**Exercise data**
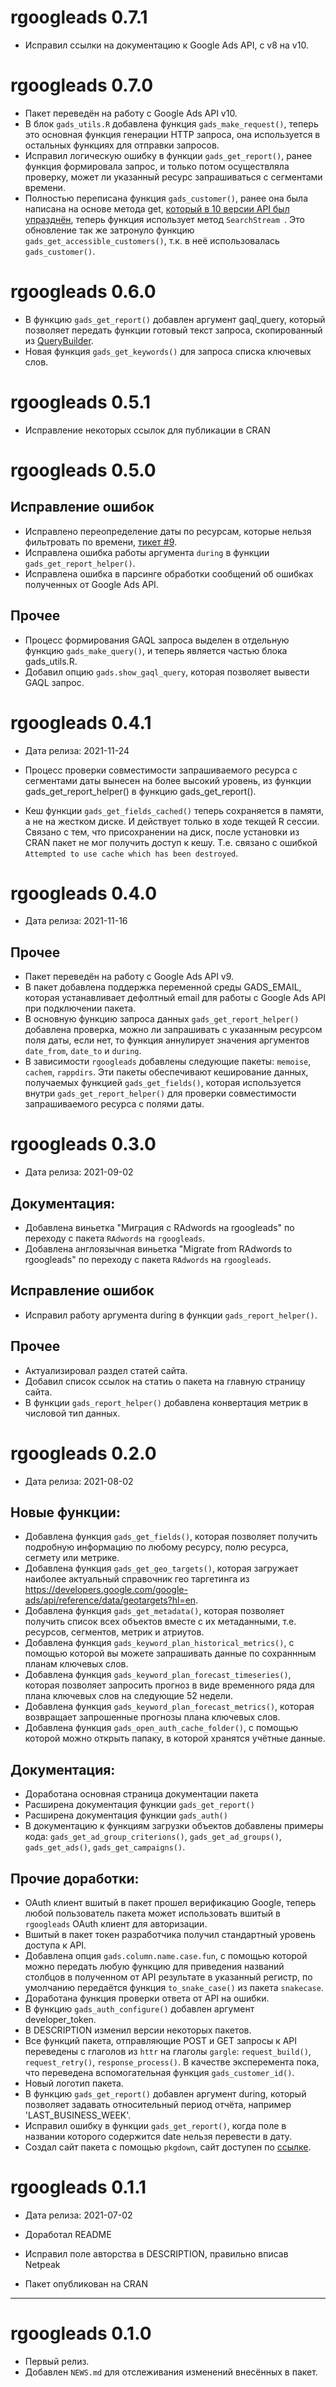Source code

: # rgoogleads 0.7.1
* Исправил ссылки на документацию к Google Ads API, с v8 на v10.

# rgoogleads 0.7.0
* Пакет переведён на работу с Google Ads API v10.
* В блок `gads_utils.R` добавлена функция `gads_make_request()`, теперь это основная функция генерации HTTP запроса, она используется в остальных функциях для отправки запросов.
* Исправил логическую ошибку в функции `gads_get_report()`, ранее функция формировала запрос, и только потом осуществляла проверку, может ли указанный ресурс запрашиваться с сегментами времени.
* Полностью переписана функция `gads_customer()`, ранее она была написана на основе метода get, [который в 10 версии API был упразднён](https://developers.google.com/google-ads/api/docs/release-notes#all_services), теперь функция использует метод `SearchStream `. Это обновление так же затронуло функцию `gads_get_accessible_customers()`, т.к. в неё использовалась `gads_customer()`.

# rgoogleads 0.6.0
* В функцию `gads_get_report()` добавлен аргумент gaql_query, который позволяет передать функции готовый текст запроса, скопированный из [QueryBuilder](https://developers.google.com/google-ads/api/fields/v10/overview_query_builder).
* Новая функция `gads_get_keywords()` для запроса списка ключевых слов.

# rgoogleads 0.5.1
* Исправление некоторых ссылок для публикации в CRAN

# rgoogleads 0.5.0

## Исправление ошибок
* Исправлено переопределение даты по ресурсам, которые нельзя фильтровать по времени, [тикет #9](https://github.com/selesnow/rgoogleads/issues/9).
* Исправлена ошибка работы аргумента `during` в функции `gads_get_report_helper()`.
* Исправлена ошибка в парсинге обработки сообщений об ошибках полученных от Google Ads API.

## Прочее
* Процесс формирования GAQL запроса выделен в отдельную функцию `gads_make_query()`, и теперь является частью блока gads_utils.R.
* Добавил опцию `gads.show_gaql_query`, которая позволяет вывести GAQL запрос.

# rgoogleads 0.4.1

* Дата релиза: 2021-11-24

* Процесс проверки совместимости запрашиваемого ресурса с сегментами даты вынесен на более высокий уровень, из функции gads_get_report_helper() в функцию gads_get_report().
* Кеш функции `gads_get_fields_cached()` теперь сохраняется в памяти, а не на жестком диске. И действует только в ходе текщей R сессии. Связано с тем, что присохранении на диск, после установки из CRAN пакет не мог получить доступ к кешу. Т.е. связано с ошибкой `Attempted to use cache which has been destroyed`.

# rgoogleads 0.4.0

* Дата релиза: 2021-11-16

## Прочее
* Пакет переведён на работу с Google Ads API v9.
* В пакет добавлена поддержка переменной среды GADS_EMAIL, которая устанавливает дефолтный email для работы с Google Ads API при подключении пакета.
* В основную функцию запроса данных `gads_get_report_helper()` добавлена проверка, можно ли запрашивать с указанным ресурсом поля даты, если нет, то функция аннулирует значения аргументов `date_from`, `date_to`  и `during`.
* В зависимости `rgoogleads` добавлены следующие пакеты: `memoise`, `cachem`, `rappdirs`. Эти пакеты обеспечивают кеширование данных, получаемых функцией `gads_get_fields()`, которая используется внутри `gads_get_report_helper()` для проверки совместимости запрашиваемого ресурса с полями даты.

# rgoogleads 0.3.0

* Дата релиза: 2021-09-02

## Документация:
* Добавлена виньетка "Миграция с RAdwords на rgoogleads" по переходу с пакета `RAdwords` на `rgoogleads`.
* Добавлена англоязычная виньетка "Migrate from RAdwords to rgoogleads" по переходу с пакета `RAdwords` на `rgoogleads`.

## Исправление ошибок
* Исправил работу аргумента during в функции `gads_report_helper()`.

## Прочее
* Актуализировал раздел статей сайта.
* Добавил список ссылок на статиь о пакета на главную страницу сайта.
* В функции `gads_report_helper()` добавлена конвертация метрик в числовой тип данных.

# rgoogleads 0.2.0

* Дата релиза: 2021-08-02

## Новые функции:
* Добавлена функция `gads_get_fields()`, которая позволяет получить подробную информацию по любому ресурсу, полю ресурса, сегмету или метрике.
* Добавлена функция `gads_get_geo_targets()`, которая загружает наиболее актуальный справочник гео таргетинга из https://developers.google.com/google-ads/api/reference/data/geotargets?hl=en.
* Добавлена функция `gads_get_metadata()`, которая позволяет получить список всех объектов вместе с их метаданными, т.е. ресурсов, сегментов, метрик и атриутов.
* Добавлена функция `gads_keyword_plan_historical_metrics()`, с помощью которой вы можете запрашивать данные по сохраннным планам ключевых слов.
* Добавлена функция `gads_keyword_plan_forecast_timeseries()`, которая позволяет запросить прогноз в виде временного ряда для плана ключевых слов на следующие 52 недели.
* Добавлена функция `gads_keyword_plan_forecast_metrics()`, которая возвращает запрошенные прогнозы плана ключевых слов.
* Добавлена функция `gads_open_auth_cache_folder()`, с помощью которой можно открыть папаку, в которой хранятся учётные данные.
    
## Документация:
* Доработана основная страница документации пакета
* Расширена документация функции `gads_get_report()`
* Расширена документация функции `gads_auth()`
* В документацию к функциям загрузки объектов добавлены примеры кода: `gads_get_ad_group_criterions()`, `gads_get_ad_groups()`, `gads_get_ads()`, `gads_get_campaigns()`.

## Прочие доработки:
* OAuth клиент вшитый в пакет прошел верификацию Google, теперь любой пользователь пакета может использовать вшитый в `rgoogleads` OAuth клиент для авторизации.
* Вшитый в пакет токен разработчика получил стандартный уровень доступа к API.
* Добавлена опция `gads.column.name.case.fun`, с помощью которой можно передать любую функцию для приведения названий столбцов в полученном от API результате в указанный регистр, по умолчанию передаётся функция `to_snake_case()` из пакета `snakecase`.
* Доработана функция проверки ответа от API на ошибки.
* В функцию `gads_auth_configure()` добавлен аргумент developer_token.
* В DESCRIPTION изменил версии некоторых пакетов.
* Все функций пакета, отправляющие POST и GET запросы к API переведены с глаголов из `httr` на глаголы `gargle`: `request_build()`, `request_retry()`, `response_process()`. В качестве эксперемента пока, что переведена вспомогательная функция `gads_customer_id()`.
* Новый логотип пакета.
* В функцию `gads_get_report()` добавлен аргумент during, который позволяет задавать относительный период отчёта, например 'LAST_BUSINESS_WEEK'.
* Исправил ошибку в функции `gads_get_report()`, когда поле в названии которого содержится date нельзя перевести в дату.
* Создал сайт пакета с помощью `pkgdown`, сайт доступен по [ссылке](https://selesnow.github.io/rgoogleads/docs/).

# rgoogleads 0.1.1

* Дата релиза: 2021-07-02

* Доработал README
* Исправил поле авторства в DESCRIPTION, правильно вписав Netpeak
* Пакет опубликован на CRAN

---
# rgoogleads 0.1.0

* Первый релиз.
* Добавлен `NEWS.md` для отслеживания изменений внесённых в пакет.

**Work to be completed**
Restate the records word for word, omitting images.

**Response to this exercise**
Source code

: # rgoogleads 0.7.1
* Исправил ссылки на документацию к Google Ads API, с v8 на v10.

# rgoogleads 0.7.0
* Пакет переведён на работу с Google Ads API v10.
* В блок `gads_utils.R` добавлена функция `gads_make_request()`, теперь это основная функция генерации HTTP запроса, она используется в остальных функциях для отправки запросов.
* Исправил логическую ошибку в функции `gads_get_report()`, ранее функция формировала запрос, и только потом осуществляла проверку, может ли указанный ресурс запрашиваться с сегментами времени.
* Полностью переписана функция `gads_customer()`, ранее она была написана на основе метода get, [который в 10 версии API был упразднён](https://developers.google.com/google-ads/api/docs/release-notes#all_services), теперь функция использует метод `SearchStream `. Это обновление так же затронуло функцию `gads_get_accessible_customers()`, т.к. в неё использовалась `gads_customer()`.

# rgoogleads 0.6.0
* В функцию `gads_get_report()` добавлен аргумент gaql_query, который позволяет передать функции готовый текст запроса, скопированный из [QueryBuilder](https://developers.google.com/google-ads/api/fields/v10/overview_query_builder).
* Новая функция `gads_get_keywords()` для запроса списка ключевых слов.

# rgoogleads 0.5.1
* Исправление некоторых ссылок для публикации в CRAN

# rgoogleads 0.5.0

## Исправление ошибок
* Исправлено переопределение даты по ресурсам, которые нельзя фильтровать по времени, [тикет #9](https://github.com/selesnow/rgoogleads/issues/9).
* Исправлена ошибка работы аргумента `during` в функции `gads_get_report_helper()`.
* Исправлена ошибка в парсинге обработки сообщений об ошибках полученных от Google Ads API.

## Прочее
* Процесс формирования GAQL запроса выделен в отдельную функцию `gads_make_query()`, и теперь является частью блока gads_utils.R.
* Добавил опцию `gads.show_gaql_query`, которая позволяет вывести GAQL запрос.

# rgoogleads 0.4.1

* Дата релиза: 2021-11-24

* Процесс проверки совместимости запрашиваемого ресурса с сегментами даты вынесен на более высокий уровень, из функции gads_get_report_helper() в функцию gads_get_report().
* Кеш функции `gads_get_fields_cached()` теперь сохраняется в памяти, а не на жестком диске. И действует только в ходе текщей R сессии. Связано с тем, что присохранении на диск, после установки из CRAN пакет не мог получить доступ к кешу. Т.е. связано с ошибкой `Attempted to use cache which has been destroyed`.

# rgoogleads 0.4.0

* Дата релиза: 2021-11-16

## Прочее
* Пакет переведён на работу с Google Ads API v9.
* В пакет добавлена поддержка переменной среды GADS_EMAIL, которая устанавливает дефолтный email для работы с Google Ads API при подключении пакета.
* В основную функцию запроса данных `gads_get_report_helper()` добавлена проверка, можно ли запрашивать с указанным ресурсом поля даты, если нет, то функция аннулирует значения аргументов `date_from`, `date_to`  и `during`.
* В зависимости `rgoogleads` добавлены следующие пакеты: `memoise`, `cachem`, `rappdirs`. Эти пакеты обеспечивают кеширование данных, получаемых функцией `gads_get_fields()`, которая используется внутри `gads_get_report_helper()` для проверки совместимости запрашиваемого ресурса с полями даты.

# rgoogleads 0.3.0

* Дата релиза: 2021-09-02

## Документация:
* Добавлена виньетка "Миграция с RAdwords на rgoogleads" по переходу с пакета `RAdwords` на `rgoogleads`.
* Добавлена англоязычная виньетка "Migrate from RAdwords to rgoogleads" по переходу с пакета `RAdwords` на `rgoogleads`.

## Исправление ошибок
* Исправил работу аргумента during в функции `gads_report_helper()`.

## Прочее
* Актуализировал раздел статей сайта.
* Добавил список ссылок на статиь о пакета на главную страницу сайта.
* В функции `gads_report_helper()` добавлена конвертация метрик в числовой тип данных.

# rgoogleads 0.2.0

* Дата релиза: 2021-08-02

## Новые функции:
* Добавлена функция `gads_get_fields()`, которая позволяет получить подробную информацию по любому ресурсу, полю ресурса, сегмету или метрике.
* Добавлена функция `gads_get_geo_targets()`, которая загружает наиболее актуальный справочник гео таргетинга из https://developers.google.com/google-ads/api/reference/data/geotargets?hl=en.
* Добавлена функция `gads_get_metadata()`, которая позволяет получить список всех объектов вместе с их метаданными, т.е. ресурсов, сегментов, метрик и атриутов.
* Добавлена функция `gads_keyword_plan_historical_metrics()`, с помощью которой вы можете запрашивать данные по сохраннным планам ключевых слов.
* Добавлена функция `gads_keyword_plan_forecast_timeseries()`, которая позволяет запросить прогноз в виде временного ряда для плана ключевых слов на следующие 52 недели.
* Добавлена функция `gads_keyword_plan_forecast_metrics()`, которая возвращает запрошенные прогнозы плана ключевых слов.
* Добавлена функция `gads_open_auth_cache_folder()`, с помощью которой можно открыть папаку, в которой хранятся учётные данные.
    
## Документация:
* Доработана основная страница документации пакета
* Расширена документация функции `gads_get_report()`
* Расширена документация функции `gads_auth()`
* В документацию к функциям загрузки объектов добавлены примеры кода: `gads_get_ad_group_criterions()`, `gads_get_ad_groups()`, `gads_get_ads()`, `gads_get_campaigns()`.

## Прочие доработки:
* OAuth клиент вшитый в пакет прошел верификацию Google, теперь любой пользователь пакета может использовать вшитый в `rgoogleads` OAuth клиент для авторизации.
* Вшитый в пакет токен разработчика получил стандартный уровень доступа к API.
* Добавлена опция `gads.column.name.case.fun`, с помощью которой можно передать любую функцию для приведения названий столбцов в полученном от API результате в указанный регистр, по умолчанию передаётся функция `to_snake_case()` из пакета `snakecase`.
* Доработана функция проверки ответа от API на ошибки.
* В функцию `gads_auth_configure()` добавлен аргумент developer_token.
* В DESCRIPTION изменил версии некоторых пакетов.
* Все функций пакета, отправляющие POST и GET запросы к API переведены с глаголов из `httr` на глаголы `gargle`: `request_build()`, `request_retry()`, `response_process()`. В качестве эксперемента пока, что переведена вспомогательная функция `gads_customer_id()`.
* Новый логотип пакета.
* В функцию `gads_get_report()` добавлен аргумент during, который позволяет задавать относительный период отчёта, например 'LAST_BUSINESS_WEEK'.
* Исправил ошибку в функции `gads_get_report()`, когда поле в названии которого содержится date нельзя перевести в дату.
* Создал сайт пакета с помощью `pkgdown`, сайт доступен по [ссылке](https://selesnow.github.io/rgoogleads/docs/).

# rgoogleads 0.1.1

* Дата релиза: 2021-07-02

* Доработал README
* Исправил поле авторства в DESCRIPTION, правильно вписав Netpeak
* Пакет опубликован на CRAN

---
# rgoogleads 0.1.0

* Первый релиз.
* Добавлен `NEWS.md` для отслеживания изменений внесённых в пакет.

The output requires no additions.